Task directions:
For every line in the entries that contains "startup", show the whole line.

┌──

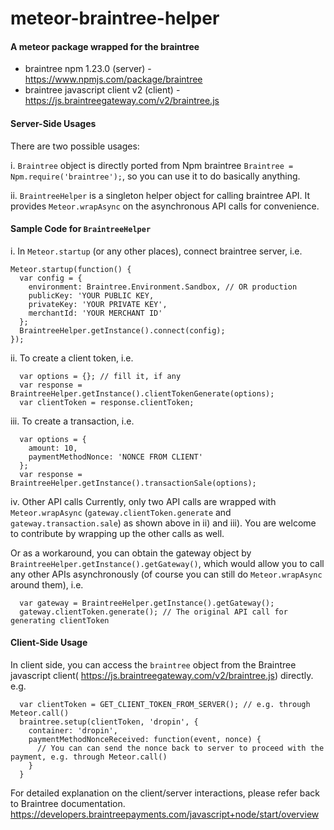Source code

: # meteor-braintree-helper

#### A meteor package wrapped for the braintree ####
  - braintree npm 1.23.0 (server) - https://www.npmjs.com/package/braintree
  - braintree javascript client v2 (client) - https://js.braintreegateway.com/v2/braintree.js

#### Server-Side Usages ####
There are two possible usages:

i. `Braintree` object is directly ported from Npm braintree `Braintree = Npm.require('braintree');`, so you can use it to do basically anything.
  
ii. `BraintreeHelper` is a singleton helper object for calling braintree API. It provides `Meteor.wrapAsync` on the asynchronous API calls for convenience.

#### Sample Code for `BraintreeHelper` ####

i. In `Meteor.startup` (or any other places), connect braintree server, i.e.
```
Meteor.startup(function() {
  var config = {
    environment: Braintree.Environment.Sandbox, // OR production
    publicKey: 'YOUR PUBLIC KEY,
    privateKey: 'YOUR PRIVATE KEY',
    merchantId: 'YOUR MERCHANT ID'
  };
  BraintreeHelper.getInstance().connect(config);
});
```

ii. To create a client token, i.e.
```
  var options = {}; // fill it, if any
  var response = BraintreeHelper.getInstance().clientTokenGenerate(options);
  var clientToken = response.clientToken;
```

iii. To create a transaction, i.e.
```
  var options = {
    amount: 10,
    paymentMethodNonce: 'NONCE FROM CLIENT'
  };
  var response = BraintreeHelper.getInstance().transactionSale(options);
```

iv. Other API calls
Currently, only two API calls are wrapped with `Meteor.wrapAsync` (`gateway.clientToken.generate` and `gateway.transaction.sale`) as shown above in ii) and iii). You are welcome to contribute by wrapping up the other calls as well.

Or as a workaround, you can obtain the gateway object by `BraintreeHelper.getInstance().getGateway()`, which would allow you to call any other APIs asynchronously (of course you can still do `Meteor.wrapAsync` around them), i.e.

```
  var gateway = BraintreeHelper.getInstance().getGateway();
  gateway.clientToken.generate(); // The original API call for generating clientToken
```

#### Client-Side Usage ####
In client side, you can access the `braintree` object from the Braintree javascript client( https://js.braintreegateway.com/v2/braintree.js) directly. e.g.

```
  var clientToken = GET_CLIENT_TOKEN_FROM_SERVER(); // e.g. through Meteor.call()
  braintree.setup(clientToken, 'dropin', {
    container: 'dropin',
    paymentMethodNonceReceived: function(event, nonce) {
      // You can can send the nonce back to server to proceed with the payment, e.g. through Meteor.call()
    }
  }
```
For detailed explanation on the client/server interactions, please refer back to Braintree documentation. https://developers.braintreepayments.com/javascript+node/start/overview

└──

Expected answer:
i. In `Meteor.startup` (or any other places), connect braintree server, i.e.
Meteor.startup(function() {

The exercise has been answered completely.